What a cool idea!  I just bought one for my best friends birthday.  She is going to love it. 
	

	
	
		
		

		
			





  Thanks for sharing SparklingWaves!!


----------



## kaliraksha (Apr 21, 2009)

Yeah, these totally are perfect bday gifts, especially to add in a gift basket! Soo cute!


----------



## LMD84 (Apr 21, 2009)

they sound like they smell amazing!! although smelling sucj sweet things would make me hungery for such sweet things! hee hee!


----------



## L1LMAMAJ (Apr 21, 2009)

adorable! i wouldn't wanna use them. they're TOO cute.


----------



## Makeup Emporium (Apr 21, 2009)

Found these on Amazon.com as well for anyone who is interested.


----------



## fintia (Apr 22, 2009)

way too cute!


----------



## k.a.t (Apr 22, 2009)

I think I would eat them


----------



## Miss QQ (Apr 22, 2009)

So cute!

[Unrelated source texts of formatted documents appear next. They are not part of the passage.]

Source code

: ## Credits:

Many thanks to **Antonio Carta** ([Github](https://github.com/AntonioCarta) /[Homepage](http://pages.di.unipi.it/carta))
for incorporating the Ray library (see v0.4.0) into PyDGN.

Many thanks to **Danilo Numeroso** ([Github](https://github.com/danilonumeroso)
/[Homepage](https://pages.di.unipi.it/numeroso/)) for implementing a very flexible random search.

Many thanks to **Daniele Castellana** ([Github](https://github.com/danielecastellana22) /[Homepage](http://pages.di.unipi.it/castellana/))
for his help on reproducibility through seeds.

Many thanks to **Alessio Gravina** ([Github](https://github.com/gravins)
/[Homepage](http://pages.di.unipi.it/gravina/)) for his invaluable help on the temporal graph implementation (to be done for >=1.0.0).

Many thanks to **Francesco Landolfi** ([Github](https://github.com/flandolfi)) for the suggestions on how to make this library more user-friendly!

I would just display them and stare at them all day.


----------



## MiCHiE (Apr 24, 2009)

OK. I got my order and.....*sigh*.....they're OK. They're cute, but the packaging messed up the "frosting", which is actually soap. It's kinda melted and the individual cakes were shrink-wrappered, so the soap is melted and smashed a little. From what I can tell, they don't smell like cupcakes, rather hints of fruit and one of the fruit ones smells like colonge. Here are a couple pics of the damage:










BUT....The Pink Buttercream Frosting hand soap smells DIVINE! I definitely will keep this in my own bath (I can't trust company with this!). It smells just like a wedding cake!


----------



## Lyssah (Apr 26, 2009)

How adorable are these!!!! Thanks for sharing - I love cupcakes!


----------



## pianohno (Apr 26, 2009)

These are dangerous, little kids would eat them! (and by little kids, I mean myself ... 
	

	
	
		
		

		
		
	


	




)


----------



## User49 (Apr 26, 2009)

I LOVE cupcakes! Those are too cute! x


----------



## SparklingWaves (Apr 26, 2009)

delete


----------